MIXTE BNC-TS : les artistes-auteurs qui perçoivent à la fois des droits d’auteur versés par des EPO et d’autres revenus artistiques (droits d’auteur, ventes d’œuvres originales, ateliers d’écriture ou de pratiques artistiques...) peuvent :
• soit déclarer leurs droits d’auteur versés par des EPO en TS et leurs autres revenus en BNC ;
• soit déclarer l’ensemble de leurs revenus en BNC.

Exemple : un illustrateur a perçu 2 000 € d’avance d’un éditeur, 1 300 € de droit d’auteur sur l’ensemble de ses publications, 100 € de droits de prêt en bibliothèque (versé par la Sofia, OGC) et facturé 500 € pour des lectures publiques de ses œuvres dans un collège ainsi que 1 000 € d’ateliers d’écriture.

Une partie de son revenu est déclarable en TS : 2 000 + 1 300 + 100 = 3 400 €
L’autre partie est déclarable en BNC : 500 + 1 000 = 1 500 €
Il a le choix entre déclarer chaque type de revenu dans sa « catégorie » (3 400 € en TS et 1 500 € en BNC) ou déclarer l’ensemble de ses revenus (3 400 + 1 500 = 4 900 €) en BNC.

TOUT TS OU TOUT BNC : Les artistes-auteurs qui perçoivent exclusivement des droits d’auteur versés par des EPO doivent les déclarer en TS ou opter pour les déclarer en BNC.

Exemple : une compositrice a perçu 2 500 € de droits d’auteur versés par la SACEM. Elle déclare 2 500 € en TS ou décide d’opter pour les déclarer en BNC.

4/ Quelles incidences des modalités de déclarations fiscales sur le revenu disponible d’un artiste-auteur ?

La CSG et la CDRS sont des impôts prélevés en même temps que les cotisations de sécurité sociale.
La TVA est un impôt indirect (théoriquement payé par le « consommateur final »).
L’impôt sur le revenu (IR) est un impôt direct payé par tout citoyen.

Les choix fiscaux opérés par un artiste-auteur ont une forte incidence sur son revenu disponible. En TS, la CSG et la CRDS ainsi que les cotisations de sécurité sociale sont plus élevées qu’en BNC. Que leurs revenus soient déclarés en TS ou en BNC, les artistes-auteurs sont assujettis à la TVA. Le montant de TVA versé au Trésor public est variable selon les choix fiscaux de l’artiste-auteur (renonciation ou non à la retenue à la source de la TVA, régime de la franchise en base de TVA, régime réel de TVA).
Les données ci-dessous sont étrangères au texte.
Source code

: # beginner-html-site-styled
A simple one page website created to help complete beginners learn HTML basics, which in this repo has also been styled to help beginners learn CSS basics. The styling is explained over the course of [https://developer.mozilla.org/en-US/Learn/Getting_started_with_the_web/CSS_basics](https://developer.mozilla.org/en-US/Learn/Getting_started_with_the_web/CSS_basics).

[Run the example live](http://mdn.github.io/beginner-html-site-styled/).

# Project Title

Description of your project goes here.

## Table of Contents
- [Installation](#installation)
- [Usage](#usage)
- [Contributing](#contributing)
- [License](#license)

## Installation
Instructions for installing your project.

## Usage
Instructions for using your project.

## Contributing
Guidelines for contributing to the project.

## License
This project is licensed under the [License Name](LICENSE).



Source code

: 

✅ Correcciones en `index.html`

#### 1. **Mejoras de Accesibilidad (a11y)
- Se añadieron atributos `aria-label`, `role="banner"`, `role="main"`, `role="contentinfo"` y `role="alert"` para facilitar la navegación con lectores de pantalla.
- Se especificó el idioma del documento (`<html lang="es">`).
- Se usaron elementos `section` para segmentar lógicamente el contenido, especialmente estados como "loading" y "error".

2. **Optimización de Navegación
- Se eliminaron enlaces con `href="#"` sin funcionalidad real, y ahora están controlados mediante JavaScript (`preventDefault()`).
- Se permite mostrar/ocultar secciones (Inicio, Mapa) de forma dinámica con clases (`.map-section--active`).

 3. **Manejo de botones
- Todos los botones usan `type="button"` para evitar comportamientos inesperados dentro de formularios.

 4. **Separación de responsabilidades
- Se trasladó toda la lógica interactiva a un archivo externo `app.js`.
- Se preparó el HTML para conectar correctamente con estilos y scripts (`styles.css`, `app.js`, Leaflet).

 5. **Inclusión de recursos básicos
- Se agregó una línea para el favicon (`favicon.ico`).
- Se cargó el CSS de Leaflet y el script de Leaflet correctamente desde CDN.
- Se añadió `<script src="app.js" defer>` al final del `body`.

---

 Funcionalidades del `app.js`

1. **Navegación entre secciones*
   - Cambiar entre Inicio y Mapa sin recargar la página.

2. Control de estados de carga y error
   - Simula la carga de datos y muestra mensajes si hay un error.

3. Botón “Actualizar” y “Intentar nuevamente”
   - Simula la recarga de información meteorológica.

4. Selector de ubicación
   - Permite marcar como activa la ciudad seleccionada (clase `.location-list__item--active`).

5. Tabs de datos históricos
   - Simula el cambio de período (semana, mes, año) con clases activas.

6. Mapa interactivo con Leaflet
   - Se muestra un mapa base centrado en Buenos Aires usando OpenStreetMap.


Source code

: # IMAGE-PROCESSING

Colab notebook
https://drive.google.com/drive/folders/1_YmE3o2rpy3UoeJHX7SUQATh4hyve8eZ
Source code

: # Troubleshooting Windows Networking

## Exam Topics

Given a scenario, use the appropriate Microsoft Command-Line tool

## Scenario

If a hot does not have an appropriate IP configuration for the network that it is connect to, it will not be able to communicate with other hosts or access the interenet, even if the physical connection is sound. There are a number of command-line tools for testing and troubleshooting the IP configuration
Le revenu imposable de l’artiste-auteur dépend à la fois de son mode de déclaration (TS ou BNC et de son option pour frais réels ou forfaitaires) et de ses options concernant la TVA. L’imposition d’un artiste-auteur est généralement plus élevée en TS qu’en BNC.

Nous examinerons dans un autre article les modes de calcul et les incidences financières précises des modalités déclaratives et des choix fiscaux des artistes-auteurs.